>>>

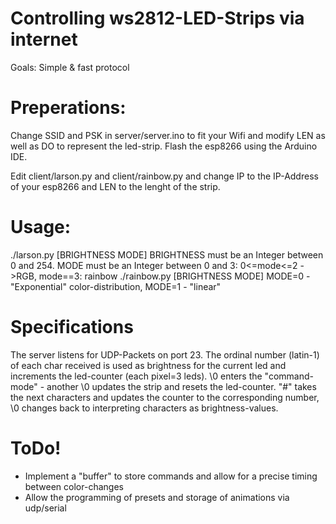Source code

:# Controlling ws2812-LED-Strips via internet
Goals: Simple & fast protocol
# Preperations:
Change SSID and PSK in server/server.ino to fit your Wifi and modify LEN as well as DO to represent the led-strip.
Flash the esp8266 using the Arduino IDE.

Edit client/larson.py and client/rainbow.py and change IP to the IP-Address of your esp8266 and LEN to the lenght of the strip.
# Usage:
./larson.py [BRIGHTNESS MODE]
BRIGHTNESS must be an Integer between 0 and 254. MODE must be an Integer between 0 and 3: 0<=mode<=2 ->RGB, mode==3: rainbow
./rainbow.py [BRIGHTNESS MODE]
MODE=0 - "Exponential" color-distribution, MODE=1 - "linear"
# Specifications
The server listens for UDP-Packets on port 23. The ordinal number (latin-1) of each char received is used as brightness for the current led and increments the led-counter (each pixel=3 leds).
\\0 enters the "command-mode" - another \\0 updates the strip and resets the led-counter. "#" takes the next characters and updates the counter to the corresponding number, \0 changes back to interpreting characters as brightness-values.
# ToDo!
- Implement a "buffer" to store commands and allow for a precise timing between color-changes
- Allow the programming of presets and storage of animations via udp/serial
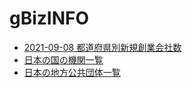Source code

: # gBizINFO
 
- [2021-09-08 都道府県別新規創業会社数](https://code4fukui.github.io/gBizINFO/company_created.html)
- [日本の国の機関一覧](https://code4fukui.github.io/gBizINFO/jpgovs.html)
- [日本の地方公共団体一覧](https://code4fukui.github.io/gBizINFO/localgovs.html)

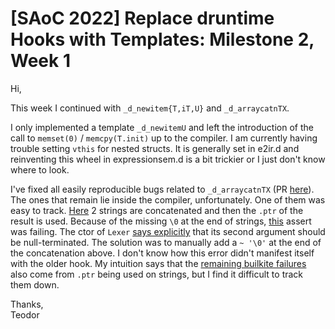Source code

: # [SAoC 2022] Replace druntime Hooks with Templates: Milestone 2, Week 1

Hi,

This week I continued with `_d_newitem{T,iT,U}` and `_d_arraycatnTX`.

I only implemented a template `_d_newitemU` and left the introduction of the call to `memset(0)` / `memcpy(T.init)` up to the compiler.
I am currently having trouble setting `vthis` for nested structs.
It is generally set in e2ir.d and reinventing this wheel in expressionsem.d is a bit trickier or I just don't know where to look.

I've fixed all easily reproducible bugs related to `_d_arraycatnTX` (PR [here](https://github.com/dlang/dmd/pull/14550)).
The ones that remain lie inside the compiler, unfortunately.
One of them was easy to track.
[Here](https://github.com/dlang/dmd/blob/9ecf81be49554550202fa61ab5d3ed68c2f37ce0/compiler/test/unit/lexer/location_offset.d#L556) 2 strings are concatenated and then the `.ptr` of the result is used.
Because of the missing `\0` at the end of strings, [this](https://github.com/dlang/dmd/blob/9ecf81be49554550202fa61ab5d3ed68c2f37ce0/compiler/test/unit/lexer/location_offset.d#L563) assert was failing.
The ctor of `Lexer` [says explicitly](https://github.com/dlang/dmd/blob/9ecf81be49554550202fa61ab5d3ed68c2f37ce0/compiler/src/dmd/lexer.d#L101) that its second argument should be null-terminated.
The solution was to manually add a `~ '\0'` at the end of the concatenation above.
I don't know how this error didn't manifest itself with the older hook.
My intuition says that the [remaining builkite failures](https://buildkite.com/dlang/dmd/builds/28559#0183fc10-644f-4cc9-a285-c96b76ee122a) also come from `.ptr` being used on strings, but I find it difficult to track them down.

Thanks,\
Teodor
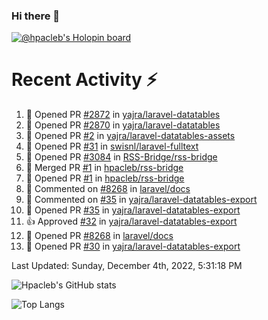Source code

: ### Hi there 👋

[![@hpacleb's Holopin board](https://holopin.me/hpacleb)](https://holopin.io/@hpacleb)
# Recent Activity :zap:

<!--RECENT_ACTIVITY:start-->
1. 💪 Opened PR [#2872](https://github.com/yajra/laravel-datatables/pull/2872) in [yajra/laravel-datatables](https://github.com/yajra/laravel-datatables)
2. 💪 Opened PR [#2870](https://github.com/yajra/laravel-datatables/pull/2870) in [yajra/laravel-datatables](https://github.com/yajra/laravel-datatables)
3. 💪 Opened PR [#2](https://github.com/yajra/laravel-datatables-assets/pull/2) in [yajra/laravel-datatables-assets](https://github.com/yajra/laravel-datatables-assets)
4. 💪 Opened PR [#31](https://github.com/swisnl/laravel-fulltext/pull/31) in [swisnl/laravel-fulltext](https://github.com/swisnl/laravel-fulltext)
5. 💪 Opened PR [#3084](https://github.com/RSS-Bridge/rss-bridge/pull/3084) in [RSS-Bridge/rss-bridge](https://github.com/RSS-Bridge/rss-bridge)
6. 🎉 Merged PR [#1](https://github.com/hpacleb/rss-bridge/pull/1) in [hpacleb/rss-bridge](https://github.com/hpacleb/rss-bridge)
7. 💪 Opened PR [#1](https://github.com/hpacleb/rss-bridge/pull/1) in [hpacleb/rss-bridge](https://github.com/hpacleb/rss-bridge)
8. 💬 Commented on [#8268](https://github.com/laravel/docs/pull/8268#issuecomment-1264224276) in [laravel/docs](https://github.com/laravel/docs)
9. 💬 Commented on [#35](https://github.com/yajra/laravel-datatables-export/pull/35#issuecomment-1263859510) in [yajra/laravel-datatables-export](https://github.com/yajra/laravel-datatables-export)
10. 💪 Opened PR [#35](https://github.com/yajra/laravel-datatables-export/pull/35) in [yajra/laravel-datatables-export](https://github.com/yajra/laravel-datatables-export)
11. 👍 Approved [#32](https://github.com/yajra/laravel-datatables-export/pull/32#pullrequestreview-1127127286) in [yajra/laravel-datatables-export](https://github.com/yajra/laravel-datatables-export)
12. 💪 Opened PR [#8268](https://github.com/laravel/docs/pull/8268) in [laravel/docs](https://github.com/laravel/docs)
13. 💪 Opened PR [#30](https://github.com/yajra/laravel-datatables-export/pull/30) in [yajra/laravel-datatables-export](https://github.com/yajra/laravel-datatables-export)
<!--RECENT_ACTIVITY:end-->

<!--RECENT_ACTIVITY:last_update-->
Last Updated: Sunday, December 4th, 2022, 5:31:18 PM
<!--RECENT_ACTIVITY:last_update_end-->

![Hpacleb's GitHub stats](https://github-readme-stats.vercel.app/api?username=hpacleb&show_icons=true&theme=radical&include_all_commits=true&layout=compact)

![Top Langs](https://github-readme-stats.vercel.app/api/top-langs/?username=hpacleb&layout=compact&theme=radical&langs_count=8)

<<<

Working from the entries above, return all lines that contain "readme".

![Hpacleb's GitHub stats](https://github-readme-stats.vercel.app/api?username=hpacleb&show_icons=true&theme=radical&include_all_commits=true&layout=compact)
![Top Langs](https://github-readme-stats.vercel.app/api/top-langs/?username=hpacleb&layout=compact&theme=radical&langs_count=8)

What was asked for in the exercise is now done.